Dr. Kecia Gaither, an OB-GYN and director of perinatal services at NYC Health + Hospitals/Lincoln, says several conditions can cause secondary infertility like obesity, polycystic ovary syndrome (PCOS), the use of some medications, prior surgery, endometriosis, issues with cervical mucus and the age of both partners.

“Many health conditions can be present without symptoms, until such a time as the couple wishes to become pregnant,” Gaither told Fox News.

“If there is an issue within a year of trying in couples less than 35 years of age or after six months in couples older than 35, it’s time to see your physician.”

Douglas, founder of Permission to Profit, said they tried two rounds of IVF — with the second time ending in miscarriage — before they decided that they “couldn’t do it anymore.”

“Maybe it would have happened if we had kept on going and trying again and again, but I couldn’t do it, I just I couldn’t do the rollercoaster anymore.”

Douglas said a medical condition, which she preferred not to disclose, and her age of almost 36 when they started trying for their second child, most likely led to her secondary infertility.

“The biggest culprit typically in secondary infertility is the ovarian reserve,” Dr. Brooke Hodes Wertz, a reproductive endocrinologist at NYU Langone Fertility Center told Fox News.

“The ovary loses eggs in number and quality over time.
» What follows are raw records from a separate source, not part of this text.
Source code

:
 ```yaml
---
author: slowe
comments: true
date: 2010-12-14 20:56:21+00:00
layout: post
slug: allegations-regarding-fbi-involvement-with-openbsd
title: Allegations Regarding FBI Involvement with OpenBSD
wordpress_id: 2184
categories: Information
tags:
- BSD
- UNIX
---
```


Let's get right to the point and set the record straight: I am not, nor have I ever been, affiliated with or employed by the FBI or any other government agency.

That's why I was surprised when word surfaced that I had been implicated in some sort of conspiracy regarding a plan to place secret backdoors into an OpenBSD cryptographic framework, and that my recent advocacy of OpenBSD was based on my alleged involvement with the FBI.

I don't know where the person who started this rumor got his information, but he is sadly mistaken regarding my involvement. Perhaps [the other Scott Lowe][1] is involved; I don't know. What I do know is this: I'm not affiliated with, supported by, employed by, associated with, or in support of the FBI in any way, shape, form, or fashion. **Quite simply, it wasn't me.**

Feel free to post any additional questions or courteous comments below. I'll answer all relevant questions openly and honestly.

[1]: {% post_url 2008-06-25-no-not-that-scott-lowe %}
So it gets harder to get pregnant over time.”

Treatment for secondary infertility is the same as it is for primary infertility. Doctors should first start with an evaluation of both partners, Wertz said.
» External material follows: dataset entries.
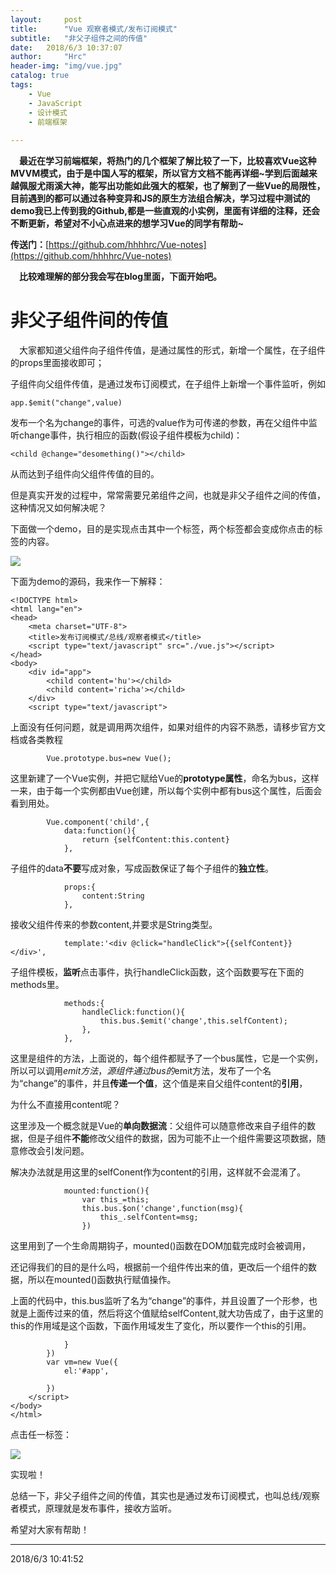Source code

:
 ```yaml
---
layout:     post
title:      "Vue 观察者模式/发布订阅模式"
subtitle:   "非父子组件之间的传值"
date:   2018/6/3 10:37:07    
author:     "Hrc"
header-img: "img/vue.jpg"
catalog: true
tags:
    - Vue
    - JavaScript
    - 设计模式
    - 前端框架
   
---
```

&emsp;**最近在学习前端框架，将热门的几个框架了解比较了一下，比较喜欢Vue这种MVVM模式，由于是中国人写的框架，所以官方文档不能再详细~学到后面越来越佩服尤雨溪大神，能写出功能如此强大的框架，也了解到了一些Vue的局限性，目前遇到的都可以通过各种变异和JS的原生方法组合解决，学习过程中测试的demo我已上传到我的Github,都是一些直观的小实例，里面有详细的注释，还会不断更新，希望对不小心点进来的想学习Vue的同学有帮助~**

**传送门：**[https://github.com/hhhhrc/Vue-notes](https://github.com/hhhhrc/Vue-notes)

**&emsp;比较难理解的部分我会写在blog里面，下面开始吧。**

# 非父子组件间的传值 #

&emsp;大家都知道父组件向子组件传值，是通过属性的形式，新增一个属性，在子组件的props里面接收即可；

子组件向父组件传值，是通过发布订阅模式，在子组件上新增一个事件监听，例如

	app.$emit("change",value)

发布一个名为change的事件，可选的value作为可传递的参数，再在父组件中监听change事件，执行相应的函数(假设子组件模板为child)：

	<child @change="desomething()"></child>

从而达到子组件向父组件传值的目的。

但是真实开发的过程中，常常需要兄弟组件之间，也就是非父子组件之间的传值，这种情况又如何解决呢？

下面做一个demo，目的是实现点击其中一个标签，两个标签都会变成你点击的标签的内容。

![](https://i.imgur.com/RQ6qzmh.png)

下面为demo的源码，我来作一下解释：

	<!DOCTYPE html>
	<html lang="en">
	<head>
		<meta charset="UTF-8">
		<title>发布订阅模式/总线/观察者模式</title>
		<script type="text/javascript" src="./vue.js"></script>
	</head>
	<body>
		<div id="app">
			<child content='hu'></child>
			<child content='richa'></child>
		</div>
		<script type="text/javascript">

上面没有任何问题，就是调用两次组件，如果对组件的内容不熟悉，请移步官方文档或各类教程
	
			Vue.prototype.bus=new Vue();

这里新建了一个Vue实例，并把它赋给Vue的**prototype属性**，命名为bus，这样一来，由于每一个实例都由Vue创建，所以每个实例中都有bus这个属性，后面会看到用处。

	
			Vue.component('child',{
				data:function(){
					return {selfContent:this.content}
				},

子组件的data**不要**写成对象，写成函数保证了每个子组件的**独立性**。

				props:{
					content:String
				},

接收父组件传来的参数content,并要求是String类型。

				template:'<div @click="handleClick">{{selfContent}}</div>',

子组件模板，**监听**点击事件，执行handleClick函数，这个函数要写在下面的methods里。

				methods:{
					handleClick:function(){
						this.bus.$emit('change',this.selfContent);
					},
				},

这里是组件的方法，上面说的，每个组件都赋予了一个bus属性，它是一个实例，所以可以调用$emit方法，源组件通过bus的$emit方法，发布了一个名为“change”的事件，并且**传递一个值**，这个值是来自父组件content的**引用**，

为什么不直接用content呢？

这里涉及一个概念就是Vue的**单向数据流**：父组件可以随意修改来自子组件的数据，但是子组件**不能**修改父组件的数据，因为可能不止一个组件需要这项数据，随意修改会引发问题。

解决办法就是用这里的selfConent作为content的引用，这样就不会混淆了。

				mounted:function(){
					var this_=this;
					this.bus.$on('change',function(msg){
						this_.selfContent=msg;
					})
这里用到了一个生命周期钩子，mounted()函数在DOM加载完成时会被调用，

还记得我们的目的是什么吗，根据前一个组件传出来的值，更改后一个组件的数据，所以在mounted()函数执行赋值操作。

上面的代码中，this.bus监听了名为“change”的事件，并且设置了一个形参，也就是上面传过来的值，然后将这个值赋给selfContent,就大功告成了，由于这里的this的作用域是这个函数，下面作用域发生了变化，所以要作一个this的引用。

				}
			})
			var vm=new Vue({
				el:'#app',
	
			})
		</script>
	</body>
	</html>

点击任一标签：

![](https://i.imgur.com/q0svMMP.png)

实现啦！

总结一下，非父子组件之间的传值，其实也是通过发布订阅模式，也叫总线/观察者模式，原理就是发布事件，接收方监听。

希望对大家有帮助！

----------

2018/6/3 10:41:52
“You’re going to do a semen analysis for the male partners,” Wertz explained.

“The females typically undergo blood testing that can look at how their ovaries are doing as well as testing to look at the inside of their cavity, whether it’s a hysterosalpingogram or an ultrasound, to look at the cavity and make sure the tubes are open.”

The most common blood tests for women are called FSH (follicle-stimulating hormone), which give a reflection of the egg quality and AMH (anti-mullerian hormone) which show the number of eggs the patient has.

If there appears to be an issue, a doctor may recommend certain treatments at a fertility clinic.

“We have simple treatments which involve oral medicine and often taking the sperm and releasing it very close to where the egg gets released,” Wertz said.

“And then we have more aggressive treatments like in vitro fertilization (IVF).”

IVF typically uses fertility drugs to induce ovulation and then extracts the eggs and fertilizes them with sperm in a lab. Once the embryo forms, doctors then transfer the embryo into the uterus.

Wertz also recommended egg freezing as a way to possibly avoid secondary infertility.

“We have the ability to freeze eggs and embryos when the ovaries are younger and put them back in at an older age when it would have been harder to get pregnant,” Wertz said. “A lot of women don’t realize a couple of years makes a difference.”

While there have been success stories among women who have frozen their eggs when they are over 40 years old, Wertz said it is preferable to freeze your eggs earlier in life, ideally before the age of 35.

Even though Douglas, now 41, didn’t think that more rounds of IVF would give her family a second child and her daughter a sibling, there was another option for her — adoption.

“Families are made up in all kinds of different ways and, for us, we have a biological child and we have an adoptive child,” Douglas said.

“Going down that path was an incredibly beautiful thing because now we have my son, which is amazing and I’m really grateful for that.”